NÃO NECESSARIAMENTE – Pesticidas mais modernos de fato são usados em doses menores, porque são muito mais específicos para as pragas que visam combater. Mas quem diz que a mera adoção da tecnologia vai reduzir o impacto ignora fatos básicos sobre a natureza humana: se um produtor rural tem à sua disposição uma tecnologia mais moderna que vai aumentar sua produtividade, o que ele faz é produzir mais, aumentar sua área de plantio e usar mais dessa tecnologia para ganhar mais dinheiro, e não se contentar estoicamente com manter a produção no mesmo patamar de antes só para poder usar menos insumos.
Quem duvida pode olhar para a história. No fim da década de 1990 e começo da de 2000, antes de os transgênicos serem liberados no Brasil, os defensores da soja transgênica roundup-ready, da Monsanto, alegavam que essa tecnologia reduziria o uso de agrotóxicos, já que ela permite a aplicação do herbicida glifosato (o Roundup, também da Monsanto) com a planta ainda jovem, o que em tese demandaria menos pulverizações. Veja o que dizia Leila Oda, da CTNBio, uma das principais defensoras dos transgênicos no Brasil naquela época:
“Precisamos reconhecer que o modelo agrícola se esgotou no mundo. Temos duas opções: ou continuamos com os desmatamentos ou aprimoramos os métodos agrícolas. A transgenia veio para solucionar esse problema, sem aumentar a área de plantio e com menos uso de agrotóxicos.” (Istoé, 10/3/2004).
E a cartilha da Associação Nacional de Biossegurança, um grupo de lobby bancado pela indústria, em 2003, ano em que a soja transgênica foi liberada:
“As plantas transgênicas tolerantes a herbicidas e as resistentes a insetos já são cultivadas em vários países do mundo e têm contribuído para reduzir significativamente a quantidade de uso de agrotóxicos.” (Em reportagem da EBC de 10/12/2003)
Mas e no mundo real, o que aconteceu?

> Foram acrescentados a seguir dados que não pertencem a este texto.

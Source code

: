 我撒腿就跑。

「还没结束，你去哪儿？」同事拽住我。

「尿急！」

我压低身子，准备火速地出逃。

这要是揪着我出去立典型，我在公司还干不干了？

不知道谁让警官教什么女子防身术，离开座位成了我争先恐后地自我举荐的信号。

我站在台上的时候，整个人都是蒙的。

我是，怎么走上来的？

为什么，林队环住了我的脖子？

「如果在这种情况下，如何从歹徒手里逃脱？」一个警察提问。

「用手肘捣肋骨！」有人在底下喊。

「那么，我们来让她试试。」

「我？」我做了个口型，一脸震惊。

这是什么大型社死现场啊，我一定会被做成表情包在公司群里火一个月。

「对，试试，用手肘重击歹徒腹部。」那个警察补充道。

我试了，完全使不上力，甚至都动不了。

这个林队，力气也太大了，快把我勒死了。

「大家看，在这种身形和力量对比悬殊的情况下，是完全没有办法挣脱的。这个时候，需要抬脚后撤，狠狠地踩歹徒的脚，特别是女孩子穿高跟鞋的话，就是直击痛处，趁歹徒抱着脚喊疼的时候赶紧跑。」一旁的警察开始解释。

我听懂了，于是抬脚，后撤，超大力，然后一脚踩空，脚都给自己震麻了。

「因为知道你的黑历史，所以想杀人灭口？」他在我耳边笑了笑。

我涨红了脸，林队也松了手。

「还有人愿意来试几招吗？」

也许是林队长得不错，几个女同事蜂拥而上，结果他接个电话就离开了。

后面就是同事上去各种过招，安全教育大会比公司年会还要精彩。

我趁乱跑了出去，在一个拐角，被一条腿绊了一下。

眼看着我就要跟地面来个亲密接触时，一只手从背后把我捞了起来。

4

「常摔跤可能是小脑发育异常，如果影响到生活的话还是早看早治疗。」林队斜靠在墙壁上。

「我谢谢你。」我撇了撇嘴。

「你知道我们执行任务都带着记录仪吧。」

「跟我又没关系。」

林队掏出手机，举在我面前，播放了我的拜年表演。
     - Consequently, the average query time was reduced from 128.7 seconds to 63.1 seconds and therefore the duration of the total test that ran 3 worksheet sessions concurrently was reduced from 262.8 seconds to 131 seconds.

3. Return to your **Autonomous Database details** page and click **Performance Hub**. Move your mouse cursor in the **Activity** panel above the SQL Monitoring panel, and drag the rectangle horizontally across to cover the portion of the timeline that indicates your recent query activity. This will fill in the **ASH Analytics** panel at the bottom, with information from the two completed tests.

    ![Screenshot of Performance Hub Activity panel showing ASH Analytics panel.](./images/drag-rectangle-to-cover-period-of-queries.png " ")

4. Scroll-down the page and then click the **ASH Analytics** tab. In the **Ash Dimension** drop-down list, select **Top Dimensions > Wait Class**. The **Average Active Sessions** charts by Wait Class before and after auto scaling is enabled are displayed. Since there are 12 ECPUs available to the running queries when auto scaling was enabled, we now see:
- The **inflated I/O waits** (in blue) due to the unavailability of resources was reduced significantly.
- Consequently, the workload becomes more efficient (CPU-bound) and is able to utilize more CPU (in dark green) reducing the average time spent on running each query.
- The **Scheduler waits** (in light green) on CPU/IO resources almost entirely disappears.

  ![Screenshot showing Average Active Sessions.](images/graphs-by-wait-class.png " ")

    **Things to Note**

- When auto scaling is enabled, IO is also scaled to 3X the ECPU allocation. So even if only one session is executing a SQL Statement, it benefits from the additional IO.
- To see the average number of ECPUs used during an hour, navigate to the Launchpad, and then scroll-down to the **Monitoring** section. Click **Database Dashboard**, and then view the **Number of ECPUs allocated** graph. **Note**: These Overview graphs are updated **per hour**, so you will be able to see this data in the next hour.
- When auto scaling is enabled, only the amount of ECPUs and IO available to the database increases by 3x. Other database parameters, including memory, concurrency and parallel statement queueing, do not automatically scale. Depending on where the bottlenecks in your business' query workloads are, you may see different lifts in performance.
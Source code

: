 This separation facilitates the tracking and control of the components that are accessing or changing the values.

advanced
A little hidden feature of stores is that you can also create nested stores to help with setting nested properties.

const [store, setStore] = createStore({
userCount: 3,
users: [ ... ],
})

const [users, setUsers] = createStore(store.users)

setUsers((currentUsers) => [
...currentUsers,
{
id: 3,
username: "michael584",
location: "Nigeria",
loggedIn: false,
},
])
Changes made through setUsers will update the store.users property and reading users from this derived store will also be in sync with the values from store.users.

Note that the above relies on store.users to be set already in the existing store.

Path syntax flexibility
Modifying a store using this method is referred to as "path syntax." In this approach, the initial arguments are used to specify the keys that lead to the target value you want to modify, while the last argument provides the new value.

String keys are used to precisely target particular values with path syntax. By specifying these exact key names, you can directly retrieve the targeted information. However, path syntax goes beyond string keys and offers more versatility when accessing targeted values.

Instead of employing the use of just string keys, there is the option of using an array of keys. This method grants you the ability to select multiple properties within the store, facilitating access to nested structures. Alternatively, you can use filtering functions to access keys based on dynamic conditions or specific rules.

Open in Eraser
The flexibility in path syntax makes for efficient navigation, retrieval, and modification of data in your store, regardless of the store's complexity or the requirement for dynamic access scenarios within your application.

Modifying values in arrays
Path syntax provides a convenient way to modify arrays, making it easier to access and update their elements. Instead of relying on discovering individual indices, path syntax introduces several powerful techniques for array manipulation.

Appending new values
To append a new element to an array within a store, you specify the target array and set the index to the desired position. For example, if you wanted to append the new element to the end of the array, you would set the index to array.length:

Um estudo de pesquisadores da Embrapa publicado em 2017 no periódico Ciência e Saúde Coletiva avaliou a produção, a produtividade e o consumo de defensivos na soja entre 2000 e 2012, ou seja, antes, durante e depois da entrada dos transgênicos. Os dados mostram que o uso de agrotóxicos na cultura de soja triplicou no período, enquanto no restante da agricultura ele cresceu 1,6 vez. A quantidade de agrotóxicos por hectare de soja cresceu 64%, enquanto a produção de soja por quilo de herbicida caiu 43%. Em toda a agricultura, o uso de agrotóxicos cresceu três vezes mais que a produtividade e dez vezes mais que a população.
A oposição ao PL do veneno “é coisa de petista”, da “esquerdalha”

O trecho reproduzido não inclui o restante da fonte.